I’ve been thinking a lot lately about how to move forward with my BRCA situation. Since meeting with a plastic surgeon a few months ago, I hadn’t thought much about it. I go about my daily life just as I always have, unencumbered with the knowledge of this mutation. Sometimes life really is just the same as before I tested; I don’t think about it 24/7 anymore and because I’m still fairly young, the fear of cancer isn’t ever-present. But sometimes, I do start thinking about my plan. I’m a planner, and this is one of the biggest things I will have to figure out in the next few years. As anyone reading this knows, surgery has always been my #1 choice. I went from “no big deal, it’s just an operation” to “OH GOD I WILL BE DEFORMED FOREVER” to my more recent state of “surgery probably sucks, but at least it’ll be okay in the end.”
And then I got my head out of the sand and started realizing that, for most people, it’s not exactly “okay in the end.” Beyond the initial physical pain and discomfort of the surgical procedure, there is always a risk of complications. Being younger, it’s possible that some of them will be less likely to occur, but there are others you can’t avoid or prevent. It’s a gamble. Because I’ve always been fairly healthy (mutant status aside), I’ve been able to ignore the back-of-the-mind worries about complications, preferring to assume that my previous health will dictate my future health. Not quite rational, I know, but what’s the use in worrying about possible complications that may not even happen and are out of my control?
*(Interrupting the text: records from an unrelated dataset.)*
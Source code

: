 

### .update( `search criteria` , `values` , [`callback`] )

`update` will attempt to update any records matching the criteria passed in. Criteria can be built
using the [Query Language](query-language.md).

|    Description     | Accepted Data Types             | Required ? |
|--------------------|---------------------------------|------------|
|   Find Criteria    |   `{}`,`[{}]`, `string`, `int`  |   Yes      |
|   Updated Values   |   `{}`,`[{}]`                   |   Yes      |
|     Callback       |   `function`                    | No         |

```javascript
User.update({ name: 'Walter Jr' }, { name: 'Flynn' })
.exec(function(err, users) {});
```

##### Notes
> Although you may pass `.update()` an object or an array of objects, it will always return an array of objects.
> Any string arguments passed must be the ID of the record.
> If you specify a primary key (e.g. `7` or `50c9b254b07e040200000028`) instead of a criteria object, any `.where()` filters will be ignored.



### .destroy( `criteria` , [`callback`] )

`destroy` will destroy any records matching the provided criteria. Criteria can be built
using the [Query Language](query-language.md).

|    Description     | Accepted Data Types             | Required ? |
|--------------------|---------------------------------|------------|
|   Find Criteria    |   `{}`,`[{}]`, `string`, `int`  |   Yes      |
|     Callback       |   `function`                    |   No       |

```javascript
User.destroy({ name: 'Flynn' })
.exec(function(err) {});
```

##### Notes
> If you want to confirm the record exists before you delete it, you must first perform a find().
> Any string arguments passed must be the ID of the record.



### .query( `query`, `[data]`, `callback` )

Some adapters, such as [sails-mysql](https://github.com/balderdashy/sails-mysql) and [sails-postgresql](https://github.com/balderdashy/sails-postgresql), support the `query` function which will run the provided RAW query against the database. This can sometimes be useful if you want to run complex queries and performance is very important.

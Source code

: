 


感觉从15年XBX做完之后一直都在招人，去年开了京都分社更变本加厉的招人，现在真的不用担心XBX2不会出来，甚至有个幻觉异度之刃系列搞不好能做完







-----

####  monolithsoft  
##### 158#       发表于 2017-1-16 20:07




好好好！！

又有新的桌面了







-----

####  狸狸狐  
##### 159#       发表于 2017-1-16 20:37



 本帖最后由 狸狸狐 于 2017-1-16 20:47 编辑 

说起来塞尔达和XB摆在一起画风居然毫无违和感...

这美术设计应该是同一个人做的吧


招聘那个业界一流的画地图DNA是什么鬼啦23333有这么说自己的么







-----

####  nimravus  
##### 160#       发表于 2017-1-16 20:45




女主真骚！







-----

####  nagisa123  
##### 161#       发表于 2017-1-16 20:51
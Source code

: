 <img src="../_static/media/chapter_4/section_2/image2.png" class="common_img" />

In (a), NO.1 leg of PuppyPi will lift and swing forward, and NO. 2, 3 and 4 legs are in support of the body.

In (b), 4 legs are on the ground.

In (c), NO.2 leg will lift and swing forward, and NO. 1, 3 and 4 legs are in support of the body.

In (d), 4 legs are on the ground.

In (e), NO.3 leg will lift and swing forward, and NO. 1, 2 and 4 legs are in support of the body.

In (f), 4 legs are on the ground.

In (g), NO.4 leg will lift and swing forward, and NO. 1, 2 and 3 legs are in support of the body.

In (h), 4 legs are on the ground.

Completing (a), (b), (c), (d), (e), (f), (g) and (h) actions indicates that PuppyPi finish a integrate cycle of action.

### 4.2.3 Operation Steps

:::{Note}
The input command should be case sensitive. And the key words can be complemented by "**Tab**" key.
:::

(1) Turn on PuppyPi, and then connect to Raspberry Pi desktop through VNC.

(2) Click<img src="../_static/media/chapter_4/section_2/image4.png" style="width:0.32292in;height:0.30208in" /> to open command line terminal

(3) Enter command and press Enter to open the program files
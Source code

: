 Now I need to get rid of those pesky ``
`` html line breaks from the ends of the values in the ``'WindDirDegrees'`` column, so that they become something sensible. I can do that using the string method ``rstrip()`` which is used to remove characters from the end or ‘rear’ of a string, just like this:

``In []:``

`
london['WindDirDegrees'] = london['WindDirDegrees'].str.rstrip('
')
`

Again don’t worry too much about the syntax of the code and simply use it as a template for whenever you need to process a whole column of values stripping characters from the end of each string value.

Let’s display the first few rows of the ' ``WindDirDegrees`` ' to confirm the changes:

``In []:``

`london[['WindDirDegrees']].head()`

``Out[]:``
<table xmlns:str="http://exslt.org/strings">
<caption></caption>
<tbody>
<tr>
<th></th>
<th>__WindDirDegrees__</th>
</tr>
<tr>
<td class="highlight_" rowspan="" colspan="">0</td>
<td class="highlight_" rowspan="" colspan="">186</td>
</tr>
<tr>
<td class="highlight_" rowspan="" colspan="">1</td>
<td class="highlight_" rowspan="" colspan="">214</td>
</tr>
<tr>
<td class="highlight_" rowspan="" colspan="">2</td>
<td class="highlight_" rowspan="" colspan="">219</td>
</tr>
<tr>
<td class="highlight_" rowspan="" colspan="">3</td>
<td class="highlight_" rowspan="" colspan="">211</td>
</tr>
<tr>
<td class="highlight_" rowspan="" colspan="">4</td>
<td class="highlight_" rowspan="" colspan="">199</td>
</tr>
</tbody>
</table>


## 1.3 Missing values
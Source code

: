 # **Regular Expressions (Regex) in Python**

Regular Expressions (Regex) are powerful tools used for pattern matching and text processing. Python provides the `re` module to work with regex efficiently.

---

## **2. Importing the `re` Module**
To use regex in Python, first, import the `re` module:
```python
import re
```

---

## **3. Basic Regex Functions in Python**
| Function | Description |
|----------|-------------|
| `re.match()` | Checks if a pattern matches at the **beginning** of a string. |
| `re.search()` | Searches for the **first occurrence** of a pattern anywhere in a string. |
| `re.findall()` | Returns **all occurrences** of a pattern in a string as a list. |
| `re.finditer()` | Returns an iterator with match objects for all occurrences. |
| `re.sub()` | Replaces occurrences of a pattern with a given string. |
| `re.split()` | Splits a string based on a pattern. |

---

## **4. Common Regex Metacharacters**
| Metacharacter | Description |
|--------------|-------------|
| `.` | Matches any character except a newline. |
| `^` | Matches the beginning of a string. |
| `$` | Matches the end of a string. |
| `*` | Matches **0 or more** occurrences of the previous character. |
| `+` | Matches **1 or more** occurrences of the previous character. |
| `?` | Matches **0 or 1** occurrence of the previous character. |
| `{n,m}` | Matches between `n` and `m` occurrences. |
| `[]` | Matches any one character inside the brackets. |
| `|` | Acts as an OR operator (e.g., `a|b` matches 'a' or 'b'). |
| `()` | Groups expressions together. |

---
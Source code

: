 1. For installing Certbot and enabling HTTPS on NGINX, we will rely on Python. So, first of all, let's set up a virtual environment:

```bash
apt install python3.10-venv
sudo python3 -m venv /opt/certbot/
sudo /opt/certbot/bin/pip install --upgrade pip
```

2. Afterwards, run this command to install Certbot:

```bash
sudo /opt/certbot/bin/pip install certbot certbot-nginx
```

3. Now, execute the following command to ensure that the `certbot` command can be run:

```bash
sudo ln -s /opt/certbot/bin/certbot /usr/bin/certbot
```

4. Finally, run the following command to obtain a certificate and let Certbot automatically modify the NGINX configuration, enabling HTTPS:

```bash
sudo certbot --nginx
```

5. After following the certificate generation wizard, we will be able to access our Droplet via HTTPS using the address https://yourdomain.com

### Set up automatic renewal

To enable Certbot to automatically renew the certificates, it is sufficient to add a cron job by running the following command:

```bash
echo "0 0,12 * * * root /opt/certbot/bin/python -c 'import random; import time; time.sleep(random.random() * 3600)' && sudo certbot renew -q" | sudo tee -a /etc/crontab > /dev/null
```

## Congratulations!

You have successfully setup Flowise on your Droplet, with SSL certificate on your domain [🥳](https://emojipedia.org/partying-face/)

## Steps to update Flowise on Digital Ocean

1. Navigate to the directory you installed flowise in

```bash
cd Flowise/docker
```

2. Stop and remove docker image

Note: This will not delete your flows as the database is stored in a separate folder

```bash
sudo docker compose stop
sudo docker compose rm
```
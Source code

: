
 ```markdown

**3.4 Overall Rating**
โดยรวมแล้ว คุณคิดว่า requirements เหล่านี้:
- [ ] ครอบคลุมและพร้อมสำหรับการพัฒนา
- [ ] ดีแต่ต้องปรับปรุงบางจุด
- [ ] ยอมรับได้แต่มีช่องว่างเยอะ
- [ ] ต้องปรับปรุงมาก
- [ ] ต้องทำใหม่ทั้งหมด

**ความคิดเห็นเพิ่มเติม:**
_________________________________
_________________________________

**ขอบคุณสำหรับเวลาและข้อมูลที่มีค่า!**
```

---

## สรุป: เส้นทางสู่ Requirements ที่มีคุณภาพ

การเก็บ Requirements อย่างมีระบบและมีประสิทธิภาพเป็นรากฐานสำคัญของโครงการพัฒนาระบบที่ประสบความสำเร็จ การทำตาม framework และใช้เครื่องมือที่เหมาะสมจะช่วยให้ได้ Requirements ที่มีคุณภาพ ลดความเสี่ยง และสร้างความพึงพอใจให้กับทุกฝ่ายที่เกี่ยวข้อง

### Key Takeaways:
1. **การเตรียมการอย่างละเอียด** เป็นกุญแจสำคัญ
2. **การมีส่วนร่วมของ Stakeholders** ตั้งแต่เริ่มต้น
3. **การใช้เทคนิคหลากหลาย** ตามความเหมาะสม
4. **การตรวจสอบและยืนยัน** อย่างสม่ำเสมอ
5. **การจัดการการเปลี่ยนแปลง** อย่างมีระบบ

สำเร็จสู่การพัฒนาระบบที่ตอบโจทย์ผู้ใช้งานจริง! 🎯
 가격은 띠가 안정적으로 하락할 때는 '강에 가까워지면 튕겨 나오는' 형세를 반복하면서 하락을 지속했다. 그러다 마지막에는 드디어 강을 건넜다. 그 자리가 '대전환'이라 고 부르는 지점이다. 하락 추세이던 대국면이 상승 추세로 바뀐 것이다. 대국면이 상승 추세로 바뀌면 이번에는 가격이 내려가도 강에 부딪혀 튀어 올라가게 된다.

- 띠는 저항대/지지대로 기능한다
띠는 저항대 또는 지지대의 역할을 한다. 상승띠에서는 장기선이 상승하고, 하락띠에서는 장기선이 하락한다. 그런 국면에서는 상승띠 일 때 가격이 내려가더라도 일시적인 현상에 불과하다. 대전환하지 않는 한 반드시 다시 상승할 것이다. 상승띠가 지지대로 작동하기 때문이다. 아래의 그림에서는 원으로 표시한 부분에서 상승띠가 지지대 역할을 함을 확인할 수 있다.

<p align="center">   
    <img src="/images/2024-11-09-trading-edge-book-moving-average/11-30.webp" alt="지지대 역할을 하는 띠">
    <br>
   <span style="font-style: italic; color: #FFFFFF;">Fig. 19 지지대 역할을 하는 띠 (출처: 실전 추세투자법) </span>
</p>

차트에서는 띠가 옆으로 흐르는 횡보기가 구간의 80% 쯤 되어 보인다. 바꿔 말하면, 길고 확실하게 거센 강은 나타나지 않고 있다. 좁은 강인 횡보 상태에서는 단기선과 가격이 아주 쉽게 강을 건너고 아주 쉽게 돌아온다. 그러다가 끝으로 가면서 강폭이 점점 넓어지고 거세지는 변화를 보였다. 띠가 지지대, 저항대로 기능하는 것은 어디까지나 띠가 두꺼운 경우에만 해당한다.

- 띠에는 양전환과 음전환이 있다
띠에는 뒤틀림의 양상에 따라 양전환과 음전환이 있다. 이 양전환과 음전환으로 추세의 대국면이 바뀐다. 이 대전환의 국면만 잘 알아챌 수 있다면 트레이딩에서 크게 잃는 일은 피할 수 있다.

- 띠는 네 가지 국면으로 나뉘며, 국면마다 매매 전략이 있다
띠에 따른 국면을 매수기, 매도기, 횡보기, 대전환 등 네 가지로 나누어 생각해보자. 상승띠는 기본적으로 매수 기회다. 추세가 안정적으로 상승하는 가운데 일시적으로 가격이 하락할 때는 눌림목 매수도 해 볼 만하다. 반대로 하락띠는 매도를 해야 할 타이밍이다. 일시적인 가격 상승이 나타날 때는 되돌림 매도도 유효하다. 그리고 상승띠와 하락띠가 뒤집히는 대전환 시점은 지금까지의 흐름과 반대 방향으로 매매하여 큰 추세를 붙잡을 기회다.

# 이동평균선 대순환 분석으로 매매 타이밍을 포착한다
Lately, I’ve been hearing a lot of stories about less-than-ideal results. It isn’t so much that I ever believed the “it’s just like a boob job!” cries of people who don’t have first-hand experience, but I hoped that things really would turn out well in the end. I’d held onto the belief that, because I’m young and healthy, my results would end up being almost as good as my natural body. Once I got past the initial shock of having to make such a change, I decided things would be just fine. I’d look normal again.
Yet more and more I’m reading about women, even those around my age, whose skin dies or whose scar tissue builds up or whose breasts are forever uneven or lopsided. Some of these things can – eventually – be fixed, but it’s after surgery upon surgery, and who wants to go through all of that? I’m struggling now with the idea of what I’ll do if that happens to me. Can I handle never looking the same again? Can I handle really, truly always feeling abnormal? For many people, life after surgery is much like life before BRCA – you just don’t think about it that much. I think a botched result or even a less-than-perfect result would be a constant reminder for me, and is that something I’m ready to risk?
Before surgery is scary. You have to plan, you have to worry, you have to wonder what things will be like. But at least there’s possibility. My fear is that after surgery, it’s just… over. It is what it is, you get what you get, and now you have to figure out how to deal with it. And until I think I can deal with a result I’m unhappy with, until I can deal with a life in a body I don’t like or appreciate the way I used to, I can’t let myself make any surgery decisions. As much as I really want to get it over with, I’m realizing that I have to cover all my bases and truly understand all of the risks first, and I have to be okay with whatever is going to happen.
I’ll get there, I hope. It just isn’t going to be anytime soon.